*** Block opens ***
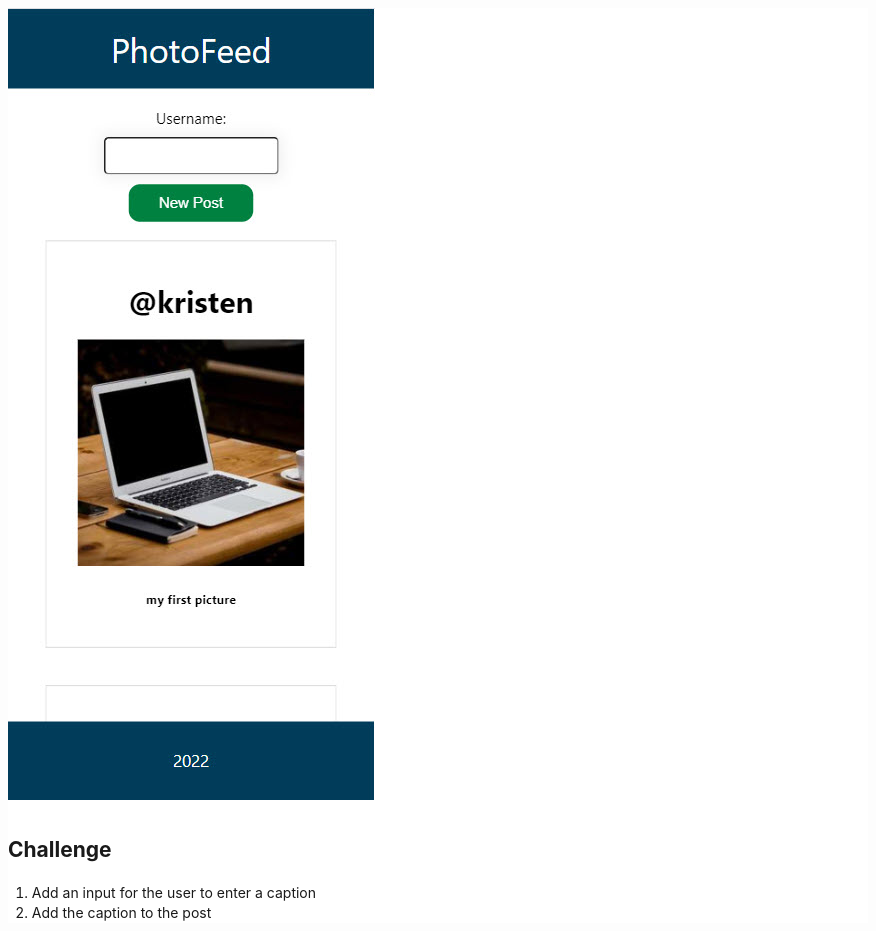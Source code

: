 ![Default app view after install](./images/final.jpg)

## Challenge
1. Add an input for the user to enter a caption
1. Add the caption to the post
*** Block closes ***
• Aim of the task: Your task is to say how many lines in the entries above contain the word "caption". Please write only the number.

• Expected output: 2